The Credit Suisse liquidity stopgap helped restore some calm in the run-up to the ECB meeting. The central bank pushed through with its flagged 50 bps rate hike despite recent financial stability concerns. They lifted the deposit rate from 2.5% to 3% as inflation is projected to remain too high for too long (>2% over policy horizon). From now on, Lagarde and co shift to data-dependence when it comes to future policy decisions. Not only in order to assess the inflation outlook, dynamics of underlying inflation and the strength of monetary policy transmission, but also to monitor current market tensions closely and stand ready to respond as necessary to preserve financial stability in the euro area as well as price stability. Regarding the former, the statement suggests providing liquidity support if needed. At the press conference ECB Lagarde said that the central bank has a lot more ground to cover if the inflation baseline persists and uncertainty would remove around financial tensions. Overall, the ECB’s tone remained hawkish on inflation. There’s no trade-off between price stability and financial stability with the ECB ready to address each in its own manner. The first via interest rates, the second via liquidity tools. Financial markets remained extremely stoic from the release of the press statement up until the end of Lagarde’s Q&A session. Afterwards, we finally saw European bond yields come off intraday lows. German yields closed the session 16.7 bps (30-yr) to 20.2 bps (2-yr) higher. Money markets currently discount a final 25 bps rate hike in May or June which is way too conservative in our view. Daily changes on the US curve varied between +5.7 bps (30-yr) and +27.1 bps (2-yr). The ECB’s reaction function might give a glimpse on what the Fed will do next week. In that scenario, also US markets are currently way too dovish positioned. EUR/USD closed at 1.0610 from an open at 1.0577.
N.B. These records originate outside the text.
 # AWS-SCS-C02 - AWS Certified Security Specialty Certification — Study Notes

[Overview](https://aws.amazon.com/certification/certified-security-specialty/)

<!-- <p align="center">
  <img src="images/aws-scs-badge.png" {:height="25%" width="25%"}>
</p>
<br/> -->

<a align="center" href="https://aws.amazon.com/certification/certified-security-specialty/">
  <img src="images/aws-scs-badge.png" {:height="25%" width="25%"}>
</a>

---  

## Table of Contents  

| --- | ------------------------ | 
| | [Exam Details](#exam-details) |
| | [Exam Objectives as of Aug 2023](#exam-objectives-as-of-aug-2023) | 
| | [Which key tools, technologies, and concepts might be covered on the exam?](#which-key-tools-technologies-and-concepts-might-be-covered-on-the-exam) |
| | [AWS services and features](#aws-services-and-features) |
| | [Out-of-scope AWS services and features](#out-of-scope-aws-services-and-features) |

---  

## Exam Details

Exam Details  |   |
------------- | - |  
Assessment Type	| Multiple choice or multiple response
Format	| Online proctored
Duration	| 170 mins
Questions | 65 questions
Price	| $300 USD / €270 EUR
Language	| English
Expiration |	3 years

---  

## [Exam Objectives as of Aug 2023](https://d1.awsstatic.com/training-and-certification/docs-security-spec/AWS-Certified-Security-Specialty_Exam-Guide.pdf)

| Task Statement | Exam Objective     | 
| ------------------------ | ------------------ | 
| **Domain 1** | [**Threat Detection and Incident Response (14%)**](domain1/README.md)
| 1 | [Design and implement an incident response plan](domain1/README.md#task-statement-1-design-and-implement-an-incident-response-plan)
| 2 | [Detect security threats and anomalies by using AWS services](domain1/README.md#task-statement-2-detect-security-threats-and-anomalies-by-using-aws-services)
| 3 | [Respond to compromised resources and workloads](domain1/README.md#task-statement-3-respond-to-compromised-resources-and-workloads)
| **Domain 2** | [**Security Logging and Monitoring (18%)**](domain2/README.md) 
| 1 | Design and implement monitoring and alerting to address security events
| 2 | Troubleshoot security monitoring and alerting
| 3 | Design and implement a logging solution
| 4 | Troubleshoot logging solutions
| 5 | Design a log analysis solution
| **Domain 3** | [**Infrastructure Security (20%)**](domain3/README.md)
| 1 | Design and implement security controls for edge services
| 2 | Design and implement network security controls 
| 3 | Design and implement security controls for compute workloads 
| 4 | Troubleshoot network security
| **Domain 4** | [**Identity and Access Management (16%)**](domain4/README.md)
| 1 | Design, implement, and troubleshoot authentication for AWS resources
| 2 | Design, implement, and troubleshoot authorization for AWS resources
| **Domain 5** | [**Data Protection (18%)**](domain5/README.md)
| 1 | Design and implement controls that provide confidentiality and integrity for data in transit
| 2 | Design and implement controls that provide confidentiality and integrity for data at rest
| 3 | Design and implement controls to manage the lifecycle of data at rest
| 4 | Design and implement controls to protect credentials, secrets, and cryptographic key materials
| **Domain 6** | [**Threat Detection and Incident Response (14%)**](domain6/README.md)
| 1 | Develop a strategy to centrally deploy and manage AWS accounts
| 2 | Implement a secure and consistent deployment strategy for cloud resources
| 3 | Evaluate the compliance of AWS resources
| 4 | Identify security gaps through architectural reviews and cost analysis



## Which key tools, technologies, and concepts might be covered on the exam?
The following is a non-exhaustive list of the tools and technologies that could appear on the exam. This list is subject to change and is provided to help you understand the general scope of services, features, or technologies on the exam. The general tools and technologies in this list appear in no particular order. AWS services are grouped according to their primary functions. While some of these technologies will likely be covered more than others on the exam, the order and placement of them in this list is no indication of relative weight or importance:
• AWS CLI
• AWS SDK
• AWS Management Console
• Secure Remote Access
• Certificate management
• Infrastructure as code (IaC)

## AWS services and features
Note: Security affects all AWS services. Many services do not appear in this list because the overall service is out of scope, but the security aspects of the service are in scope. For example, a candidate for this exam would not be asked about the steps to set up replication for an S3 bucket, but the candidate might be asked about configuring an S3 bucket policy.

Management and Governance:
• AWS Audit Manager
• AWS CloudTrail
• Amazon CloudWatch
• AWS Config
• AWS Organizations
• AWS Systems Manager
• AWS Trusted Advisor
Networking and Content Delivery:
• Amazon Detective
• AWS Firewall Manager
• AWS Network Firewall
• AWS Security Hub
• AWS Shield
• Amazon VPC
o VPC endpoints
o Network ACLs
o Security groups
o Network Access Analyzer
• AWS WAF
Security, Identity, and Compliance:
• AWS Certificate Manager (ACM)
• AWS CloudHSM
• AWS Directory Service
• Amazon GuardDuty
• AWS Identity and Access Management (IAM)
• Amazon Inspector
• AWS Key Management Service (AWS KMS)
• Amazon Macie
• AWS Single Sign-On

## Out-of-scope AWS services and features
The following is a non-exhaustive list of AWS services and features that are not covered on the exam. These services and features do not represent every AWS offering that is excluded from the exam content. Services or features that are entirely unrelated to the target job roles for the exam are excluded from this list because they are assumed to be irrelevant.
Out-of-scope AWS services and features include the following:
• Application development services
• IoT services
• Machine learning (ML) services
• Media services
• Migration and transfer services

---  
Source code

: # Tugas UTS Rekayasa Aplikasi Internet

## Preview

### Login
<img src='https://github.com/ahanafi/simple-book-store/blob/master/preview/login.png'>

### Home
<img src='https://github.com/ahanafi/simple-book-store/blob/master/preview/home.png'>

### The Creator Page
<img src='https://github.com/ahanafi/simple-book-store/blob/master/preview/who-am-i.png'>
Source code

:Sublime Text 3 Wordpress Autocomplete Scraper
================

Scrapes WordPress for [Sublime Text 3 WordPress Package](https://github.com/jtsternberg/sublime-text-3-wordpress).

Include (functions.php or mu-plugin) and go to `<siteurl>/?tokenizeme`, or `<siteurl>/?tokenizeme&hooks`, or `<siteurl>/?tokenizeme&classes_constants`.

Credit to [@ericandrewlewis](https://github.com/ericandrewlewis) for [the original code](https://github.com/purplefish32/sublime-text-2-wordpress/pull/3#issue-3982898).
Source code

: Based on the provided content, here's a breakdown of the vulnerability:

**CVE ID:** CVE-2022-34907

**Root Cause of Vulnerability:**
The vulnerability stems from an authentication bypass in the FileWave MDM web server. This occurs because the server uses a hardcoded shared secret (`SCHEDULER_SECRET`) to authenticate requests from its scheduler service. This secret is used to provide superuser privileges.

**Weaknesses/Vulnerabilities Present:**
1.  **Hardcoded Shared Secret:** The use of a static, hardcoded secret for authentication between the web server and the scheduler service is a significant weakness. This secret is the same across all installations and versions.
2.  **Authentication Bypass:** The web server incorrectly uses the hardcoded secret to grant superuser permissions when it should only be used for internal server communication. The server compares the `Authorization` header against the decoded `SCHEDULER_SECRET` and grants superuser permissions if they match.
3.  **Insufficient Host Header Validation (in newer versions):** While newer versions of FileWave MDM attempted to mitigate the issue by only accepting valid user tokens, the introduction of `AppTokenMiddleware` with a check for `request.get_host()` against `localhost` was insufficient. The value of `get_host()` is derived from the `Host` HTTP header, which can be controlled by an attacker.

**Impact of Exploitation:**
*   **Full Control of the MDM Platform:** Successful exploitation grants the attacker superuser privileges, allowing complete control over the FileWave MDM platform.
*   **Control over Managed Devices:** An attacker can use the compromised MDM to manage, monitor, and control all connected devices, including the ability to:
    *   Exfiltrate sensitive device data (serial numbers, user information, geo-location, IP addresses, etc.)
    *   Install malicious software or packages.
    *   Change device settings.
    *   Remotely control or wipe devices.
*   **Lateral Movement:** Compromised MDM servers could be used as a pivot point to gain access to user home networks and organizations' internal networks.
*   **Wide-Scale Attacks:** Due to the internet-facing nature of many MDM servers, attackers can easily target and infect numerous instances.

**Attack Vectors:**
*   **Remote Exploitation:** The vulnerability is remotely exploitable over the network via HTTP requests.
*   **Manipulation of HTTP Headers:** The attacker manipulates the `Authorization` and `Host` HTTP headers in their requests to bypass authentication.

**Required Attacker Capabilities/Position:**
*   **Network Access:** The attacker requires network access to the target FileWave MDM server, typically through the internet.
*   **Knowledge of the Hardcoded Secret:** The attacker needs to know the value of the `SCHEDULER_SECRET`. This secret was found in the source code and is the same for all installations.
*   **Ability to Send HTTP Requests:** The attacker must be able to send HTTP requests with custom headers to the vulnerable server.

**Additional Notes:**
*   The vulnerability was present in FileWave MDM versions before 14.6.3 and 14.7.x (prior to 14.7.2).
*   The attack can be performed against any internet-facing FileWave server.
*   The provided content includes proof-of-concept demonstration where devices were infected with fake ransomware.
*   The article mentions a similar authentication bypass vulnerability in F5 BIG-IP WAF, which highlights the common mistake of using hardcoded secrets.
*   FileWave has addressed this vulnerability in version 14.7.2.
Focus shifted during US trading hours to the First Republic Bank, another regional bank which suffered significant deposit outflows in the wake of the SVB and Signature turmoil. Other banks were obviously on the receiving end of these transactions and – in an effort to stave off liquidity concerns and boost confidence – yesterday made a combined amount of $30bn of uninsured deposits back in First Republic. The Treasury Department, Federal Reserve, Federal Deposit Insurance Corp. and the Office of the Comptroller of the Currency said in a joint statement that “this show of support by a group of large banks is most welcome, and demonstrates the resilience of the banking system.” The rescue action has echoes to the handling of the 1998 LTCM crisis. US equity markets opened with losses, but closed 1.2% (Dow) to 2.5% (Nasdaq) higher. Asian risk sentiment remains constructive overnight. EUR/USD rises from the 1.06 area towards 1.0650. Today’s eco calendar is irrelevant. Focus remains on financial stability risks. Liquidity efforts in the US and Switzerland should help to put the recent volatility/scare to bed. Next week’s Fed meeting is the next high profile event.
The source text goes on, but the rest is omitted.